Fast forward about 6 months, and we are gearing up for online sales for The Christmas Train - an annual event that our church puts on at our kid's camp called Dry Gulch, U.S.A. It typically operates for 15 or so days between Thanksgiving and Christmas, and we welcome an average of 50,000 guests each season. The year prior was the first year that we offered online tickets, and was also the first year where our numbers were very underwhelming. This year was going to be different - we were going to offer a 24-hour super sale with heavily discounted tickets. Our goal was to sell half of the tickets during this sale.
After the Dad Life issue, I knew that we had the potential to be unable to withstand the potential demand given our current infrastructure. I began looking at AWS, because I had briefly been reading about how they have virtually unlimited compute capacity with auto scaling. The huge drawback was that it was fairly expensive to build a virtual server with 1.5TB of storage - at AWS or at any cloud computing service. Because this was how I was used to thinking, I had a difficult time deciding that AWS would be a long term solution for our web hosting. For Christmas Train, however, it was perfect. We ended up selling out that first year in about 35 hours. The second year we sold out in 11 hours. This past Christmas Train we sold out in 75 minutes - and would have probably sold out in less than 10 minutes if our infrastructure would have handled it.
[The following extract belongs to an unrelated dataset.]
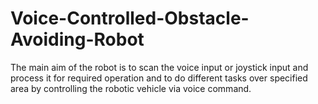 # Voice-Controlled-Obstacle-Avoiding-Robot
The main aim of the robot is to scan the voice input  or joystick input and process it for required operation and to do different tasks over specified area by controlling the robotic vehicle via voice command.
Before I go on, I want to make a quick comment about that last sentence. A lot of people think that AWS and auto scaling is the magic bullet - just throw your system on an auto-scaling server and you'll never run out of capacity. I even had someone who had difficulty buying tickets this year say (in a not very nice way) that we could use something like AWS and we would never have any problems. But auto scaling is not a magic potion you apply to your website to prevent you from ever having any problems. You still have to anticipate accurately to some degree. Last year we sold out in 11 hours. This year we expected to sell out in 5-6 hours. We postured to sell out in 15 minutes. We would have sold out in less than 10 - probably less than 5 - if we could have. Doing that would have meant a fundamental change in our system design, because at that rate the issue was no longer server load, it was design decisions that were made with the expectation of a much slower sale rate. Accommodating the traffic we actually experienced would have meant completely changing the way the ticket sale process functioned - not just in the code design, but the whole end user experience as well.
We now have about a dozen websites served using on average 15-20 EC2 instances at Amazon AWS. My fears about the limitations of cloud computing proved to be unfounded, but I had to have a paradigm shift. You can't treat cloud computing in the same way that you treat a dedicated server. Sure, most of the ideas are the same, but the differences are not completely transparent.